▸ **Work to complete**:
Work through the data below and copy out every line where "自動で作成する" is found.

=== Begin Enclosure ===

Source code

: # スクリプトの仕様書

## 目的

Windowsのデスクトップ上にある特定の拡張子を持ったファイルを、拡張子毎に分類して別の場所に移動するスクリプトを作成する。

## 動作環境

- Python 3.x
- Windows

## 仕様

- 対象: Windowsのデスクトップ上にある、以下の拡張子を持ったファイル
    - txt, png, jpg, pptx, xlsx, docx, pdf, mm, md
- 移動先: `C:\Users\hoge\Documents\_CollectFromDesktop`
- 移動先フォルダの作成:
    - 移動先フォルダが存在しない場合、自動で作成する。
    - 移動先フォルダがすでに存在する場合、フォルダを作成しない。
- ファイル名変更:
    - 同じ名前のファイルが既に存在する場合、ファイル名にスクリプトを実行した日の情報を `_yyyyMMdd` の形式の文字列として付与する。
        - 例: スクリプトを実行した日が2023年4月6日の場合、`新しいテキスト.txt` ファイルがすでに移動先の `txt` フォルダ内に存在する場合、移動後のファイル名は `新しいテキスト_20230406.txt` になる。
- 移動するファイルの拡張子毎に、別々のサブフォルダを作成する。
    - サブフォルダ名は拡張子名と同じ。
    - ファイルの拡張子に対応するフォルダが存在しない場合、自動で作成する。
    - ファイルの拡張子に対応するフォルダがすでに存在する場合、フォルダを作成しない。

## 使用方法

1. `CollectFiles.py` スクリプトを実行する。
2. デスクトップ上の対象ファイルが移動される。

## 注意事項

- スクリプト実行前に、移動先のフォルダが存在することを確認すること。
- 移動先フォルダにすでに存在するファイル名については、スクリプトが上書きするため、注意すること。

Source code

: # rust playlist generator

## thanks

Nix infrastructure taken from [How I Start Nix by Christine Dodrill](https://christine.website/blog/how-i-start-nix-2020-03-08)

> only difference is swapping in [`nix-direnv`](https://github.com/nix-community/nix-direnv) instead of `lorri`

=== End Enclosure ===

▸ **Exercise response**:
    - 移動先フォルダが存在しない場合、自動で作成する。
    - ファイルの拡張子に対応するフォルダが存在しない場合、自動で作成する。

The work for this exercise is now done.